Behavior analytics systems are based on the concept that it is too cumbersome to block so it is better to trust users and allow different forms of communication media with visibility into all transactions. Monitored information is analyzed using various behavior analytics and machine learning techniques to pick up anomalous user behavior. Although pure play behavior analytics systems are starting to prove their worth in tackling insider threats, they mainly focus on malicious insiders and seldom provide a good solution for the greatest risk, the unintentional insider. There is always a balance between security measures and privacy when implementing cybersecurity solutions. Privacy is a major issue for pure play behavior analytics systems and often likened to Big Brother systems.

In practice, employees and/or internal users are given responsibility for securing information along with relevant education and accountability.

My company, Ava Security, combines the best technologies from DLP, behavior analytics and SIEM, and adds security policy monitoring and awareness training into a single comprehensive human-centric security solution.

The following are examples of key characteristics of Ava Reveal including how it mitigates challenges in managing insider risk by involving employees in the protection of the organization.
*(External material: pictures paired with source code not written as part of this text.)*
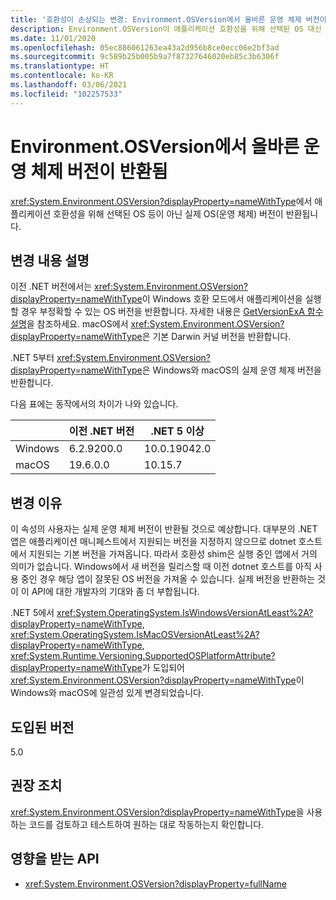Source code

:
 ```yaml
---
title: '호환성이 손상되는 변경: Environment.OSVersion에서 올바른 운영 체제 버전이 반환됨'
description: Environment.OSVersion이 애플리케이션 호환성을 위해 선택된 OS 대신 운영 체제의 실제 버전을 반환하는 핵심 .NET 라이브러리의 .NET 5 호환성이 손상되는 변경에 관해 알아봅니다.
ms.date: 11/01/2020
ms.openlocfilehash: 05ec886061263ea43a2d956b8ce0ecc06e2bf3ad
ms.sourcegitcommit: 9c589b25b005b9a7f87327646020eb85c3b6306f
ms.translationtype: HT
ms.contentlocale: ko-KR
ms.lasthandoff: 03/06/2021
ms.locfileid: "102257533"
---
```

# <a name="environmentosversion-returns-the-correct-operating-system-version"></a>Environment.OSVersion에서 올바른 운영 체제 버전이 반환됨

<xref:System.Environment.OSVersion?displayProperty=nameWithType>에서 애플리케이션 호환성을 위해 선택된 OS 등이 아닌 실제 OS(운영 체제) 버전이 반환됩니다.

## <a name="change-description"></a>변경 내용 설명

이전 .NET 버전에서는 <xref:System.Environment.OSVersion?displayProperty=nameWithType>이 Windows 호환 모드에서 애플리케이션을 실행할 경우 부정확할 수 있는 OS 버전을 반환합니다. 자세한 내용은 [GetVersionExA 함수 설명](/windows/win32/api/sysinfoapi/nf-sysinfoapi-getversionexa#remarks)을 참조하세요. macOS에서 <xref:System.Environment.OSVersion?displayProperty=nameWithType>은 기본 Darwin 커널 버전을 반환합니다.

.NET 5부터 <xref:System.Environment.OSVersion?displayProperty=nameWithType>은 Windows와 macOS의 실제 운영 체제 버전을 반환합니다.

다음 표에는 동작에서의 차이가 나와 있습니다.

|  | 이전 .NET 버전 | .NET 5 이상 |
|--|------------------------|---------|
| Windows | 6.2.9200.0 | 10.0.19042.0 |
| macOS | 19.6.0.0 | 10.15.7 |

## <a name="reason-for-change"></a>변경 이유

이 속성의 사용자는 실제 운영 체제 버전이 반환될 것으로 예상합니다. 대부분의 .NET 앱은 애플리케이션 매니페스트에서 지원되는 버전을 지정하지 않으므로 dotnet 호스트에서 지원되는 기본 버전을 가져옵니다. 따라서 호환성 shim은 실행 중인 앱에서 거의 의미가 없습니다. Windows에서 새 버전을 릴리스할 때 이전 dotnet 호스트를 아직 사용 중인 경우 해당 앱이 잘못된 OS 버전을 가져올 수 있습니다. 실제 버전을 반환하는 것이 이 API에 대한 개발자의 기대와 좀 더 부합됩니다.

.NET 5에서 <xref:System.OperatingSystem.IsWindowsVersionAtLeast%2A?displayProperty=nameWithType>, <xref:System.OperatingSystem.IsMacOSVersionAtLeast%2A?displayProperty=nameWithType>, <xref:System.Runtime.Versioning.SupportedOSPlatformAttribute?displayProperty=nameWithType>가 도입되어 <xref:System.Environment.OSVersion?displayProperty=nameWithType>이 Windows와 macOS에 일관성 있게 변경되었습니다.

## <a name="version-introduced"></a>도입된 버전

5.0

## <a name="recommended-action"></a>권장 조치

<xref:System.Environment.OSVersion?displayProperty=nameWithType>을 사용하는 코드를 검토하고 테스트하여 원하는 대로 작동하는지 확인합니다.

## <a name="affected-apis"></a>영향을 받는 API

- <xref:System.Environment.OSVersion?displayProperty=fullName>

<!--

### Category

Core .NET libraries

### Affected APIs

- `P:System.Environment.OSVersion`

-->
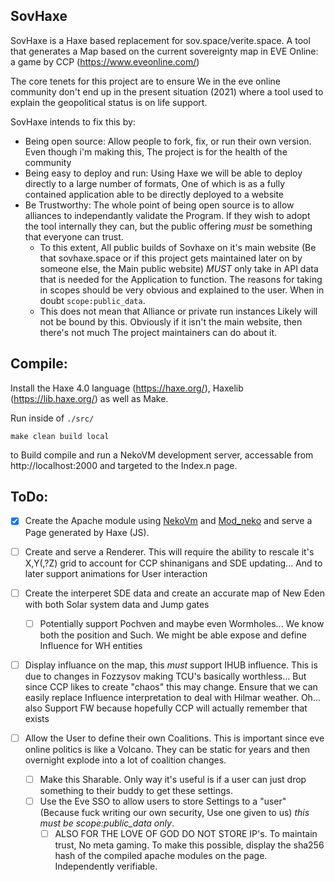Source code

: ## SovHaxe

SovHaxe is a Haxe based replacement for sov.space/verite.space. A tool that generates a Map based on the current sovereignty 
map in EVE Online: a game by CCP (https://www.eveonline.com/)

The core tenets for this project are to ensure We in the eve online community don't end up in the present situation (2021)
where a tool used to explain the geopolitical status is on life support.

SovHaxe intends to fix this by:
+ Being open source: Allow people to fork, fix, or run their own version. Even though i'm making this, The project is for the health of the community
+ Being easy to deploy and run: Using Haxe we will be able to deploy directly to a large number of formats, One of which is as a fully contained application able to be directly deployed to a website
+ Be Trustworthy: The whole point of being open source is to allow alliances to independantly validate the Program. If they wish to adopt the tool internally they can, but the public offering _must_ be something that everyone can trust.
  + To this extent, All public builds of Sovhaxe on it's main website (Be that sovhaxe.space or if this project gets maintained later on by someone else, the Main public website) _MUST_ only take in API data that is needed for the Application to function. The reasons for taking in scopes should be very obvious and explained to the user. When in doubt `scope:public_data`.
  + This does not mean that Alliance or private run instances Likely will not be bound by this. Obviously if it isn't the main website, then there's not much The project maintainers can do about it.

## Compile:
Install the Haxe 4.0 language (https://haxe.org/), Haxelib (https://lib.haxe.org/) as well as Make.

Run inside of `./src/`
```
make clean build local
```
to Build compile and run a NekoVM development server, accessable from http://localhost:2000 and targeted to the Index.n page.


## ToDo:
- [X]  Create the Apache module using [NekoVm](https://nekovm.org/) and [Mod_neko](https://nekovm.org/doc/mod_neko/) and serve a Page generated by Haxe (JS).

- [ ] Create and serve a Renderer. This will require the ability to rescale it's X,Y(,?Z) grid to account for CCP shinanigans and SDE updating... And to later support animations for User interaction 

- [ ] Create the interperet SDE data and create an accurate map of New Eden with both Solar system data and Jump gates

  - [ ] Potentially support Pochven and maybe even Wormholes... We know both the position and Such. We might be able expose and define Influence for WH entities
- [ ] Display influance on the map, this _must_ support IHUB influence. This is due to changes in Fozzysov making TCU's basically worthless... But since CCP likes to create "chaos" this may change.
 Ensure that we can easily replace Influence interpretation to deal with Hilmar weather. Oh... also Support FW because hopefully CCP will actually remember that exists

- [ ] Allow the User to define their own Coalitions. This is important since eve online politics is like a Volcano. They can be static for years and then overnight explode into a lot of coalition changes.
    - [ ] Make this Sharable. Only way it's useful is if a user can just drop something to their buddy to get these settings.
    - [ ] Use the Eve SSO to allow users to store Settings to a "user" (Because fuck writing our own security, Use one given to us) _this must be scope:public_data only_.
      - [ ] ALSO FOR THE LOVE OF GOD DO NOT STORE IP's. To maintain trust, No meta gaming. To make this possible, display the sha256 hash of the compiled apache modules on the page. Independently verifiable.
Reveal is built on visibility rather than blocking (optional) and is based on a principle of trust. It incorporates behavior monitoring capabilities rather than relying on IT security operators. Trust is extended to each user in the company empowering employees to make the right digital choices. If employees are performing potential risky activities, our incident-based training will inform and educate the employees enabling them to adjust their actions. Empowerment helps employees understand the value of the information and why the specific event in question is a potential breach of policy. Ultimately the goal is to enhance the organization’s security culture.

Today, more than ever, it is important to implement solutions that help employees avoid the breach of security policies. The goal is to help employees maximize productivity, without being a risk to themselves or the company at large. Reveal guides and trains employees to make the right digital choices and in turn, improves the general cyber hygiene for the whole organization.